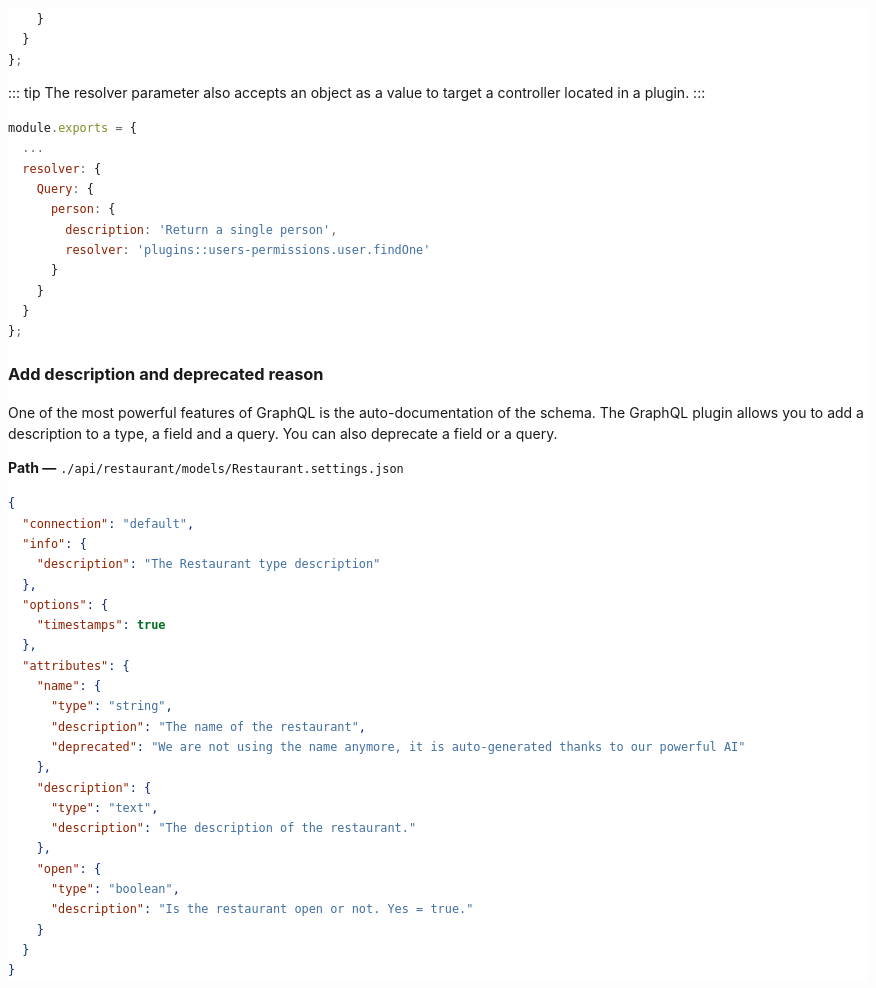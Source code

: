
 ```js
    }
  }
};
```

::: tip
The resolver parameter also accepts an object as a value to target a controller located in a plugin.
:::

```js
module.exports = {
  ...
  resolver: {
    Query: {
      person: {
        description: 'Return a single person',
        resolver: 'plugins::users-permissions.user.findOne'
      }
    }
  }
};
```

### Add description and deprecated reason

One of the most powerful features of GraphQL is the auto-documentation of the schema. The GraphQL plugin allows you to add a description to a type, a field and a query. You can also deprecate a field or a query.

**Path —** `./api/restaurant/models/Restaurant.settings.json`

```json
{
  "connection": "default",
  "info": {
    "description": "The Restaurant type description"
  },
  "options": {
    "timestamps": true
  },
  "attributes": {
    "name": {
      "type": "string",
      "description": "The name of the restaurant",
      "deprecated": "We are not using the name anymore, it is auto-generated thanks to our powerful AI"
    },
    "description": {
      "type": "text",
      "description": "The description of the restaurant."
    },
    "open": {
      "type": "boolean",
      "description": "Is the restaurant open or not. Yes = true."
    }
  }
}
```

==

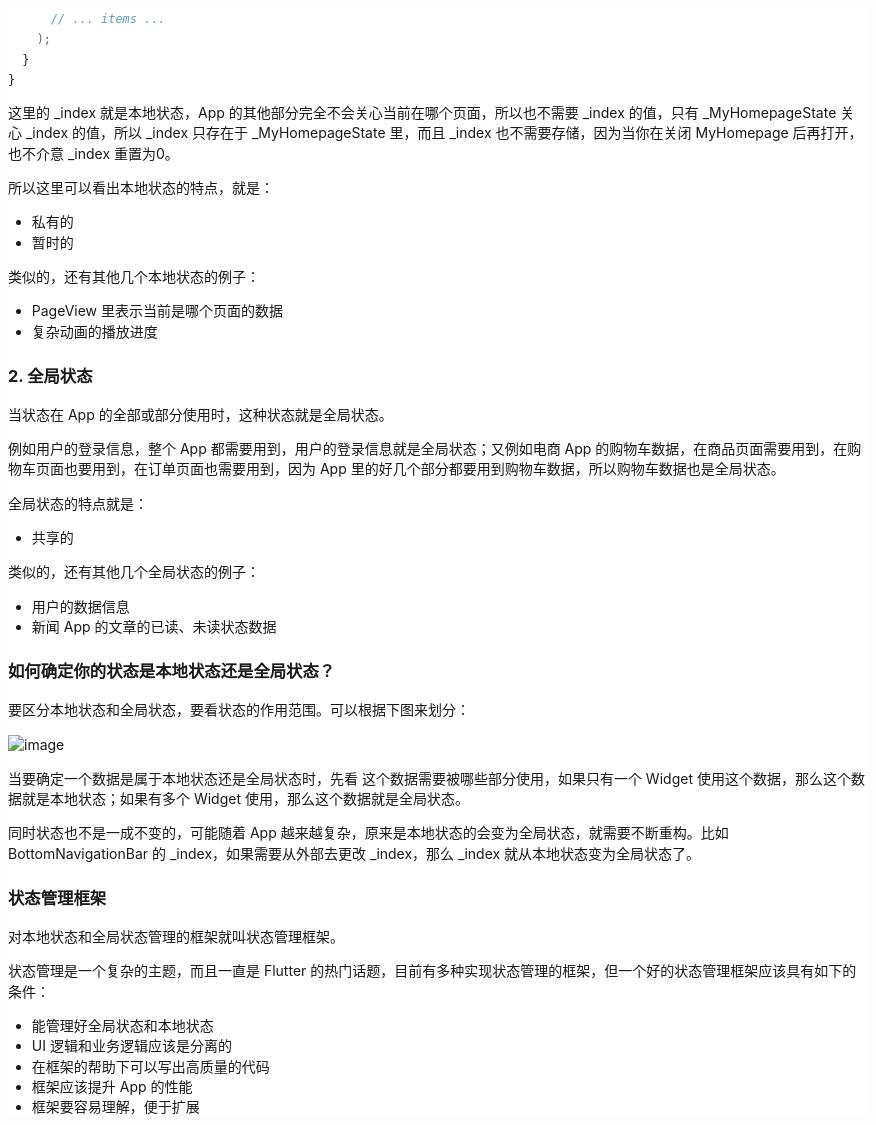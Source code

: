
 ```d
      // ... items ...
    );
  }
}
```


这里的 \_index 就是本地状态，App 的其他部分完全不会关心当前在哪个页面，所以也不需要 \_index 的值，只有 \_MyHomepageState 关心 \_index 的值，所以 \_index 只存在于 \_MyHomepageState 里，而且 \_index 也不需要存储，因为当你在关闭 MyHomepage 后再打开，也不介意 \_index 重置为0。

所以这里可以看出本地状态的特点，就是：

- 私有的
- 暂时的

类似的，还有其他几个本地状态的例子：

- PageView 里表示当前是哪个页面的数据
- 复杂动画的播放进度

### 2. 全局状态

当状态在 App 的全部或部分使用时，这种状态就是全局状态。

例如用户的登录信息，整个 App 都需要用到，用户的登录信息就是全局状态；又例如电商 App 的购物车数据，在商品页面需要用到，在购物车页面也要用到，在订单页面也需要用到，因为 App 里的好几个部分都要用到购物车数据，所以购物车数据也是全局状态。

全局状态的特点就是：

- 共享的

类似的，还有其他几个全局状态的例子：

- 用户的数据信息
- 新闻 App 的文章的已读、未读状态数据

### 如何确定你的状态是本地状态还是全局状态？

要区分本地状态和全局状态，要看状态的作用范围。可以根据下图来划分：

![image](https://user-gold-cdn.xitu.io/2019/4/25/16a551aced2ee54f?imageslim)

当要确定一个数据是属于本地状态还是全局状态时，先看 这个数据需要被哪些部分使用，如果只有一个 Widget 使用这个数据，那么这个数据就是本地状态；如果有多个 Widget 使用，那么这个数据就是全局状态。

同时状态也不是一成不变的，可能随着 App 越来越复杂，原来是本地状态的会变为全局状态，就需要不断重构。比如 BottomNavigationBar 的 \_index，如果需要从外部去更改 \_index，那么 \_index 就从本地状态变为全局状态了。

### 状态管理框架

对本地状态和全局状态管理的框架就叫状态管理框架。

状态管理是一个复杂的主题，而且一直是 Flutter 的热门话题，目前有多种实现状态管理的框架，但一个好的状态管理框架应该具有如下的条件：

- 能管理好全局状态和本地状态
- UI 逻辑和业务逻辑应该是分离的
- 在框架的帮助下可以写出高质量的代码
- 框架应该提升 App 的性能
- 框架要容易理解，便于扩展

• Task brief
Each line of the data that includes "open" should be copied.

• Task solution
    "open": {
      "description": "Is the restaurant open or not. Yes = true."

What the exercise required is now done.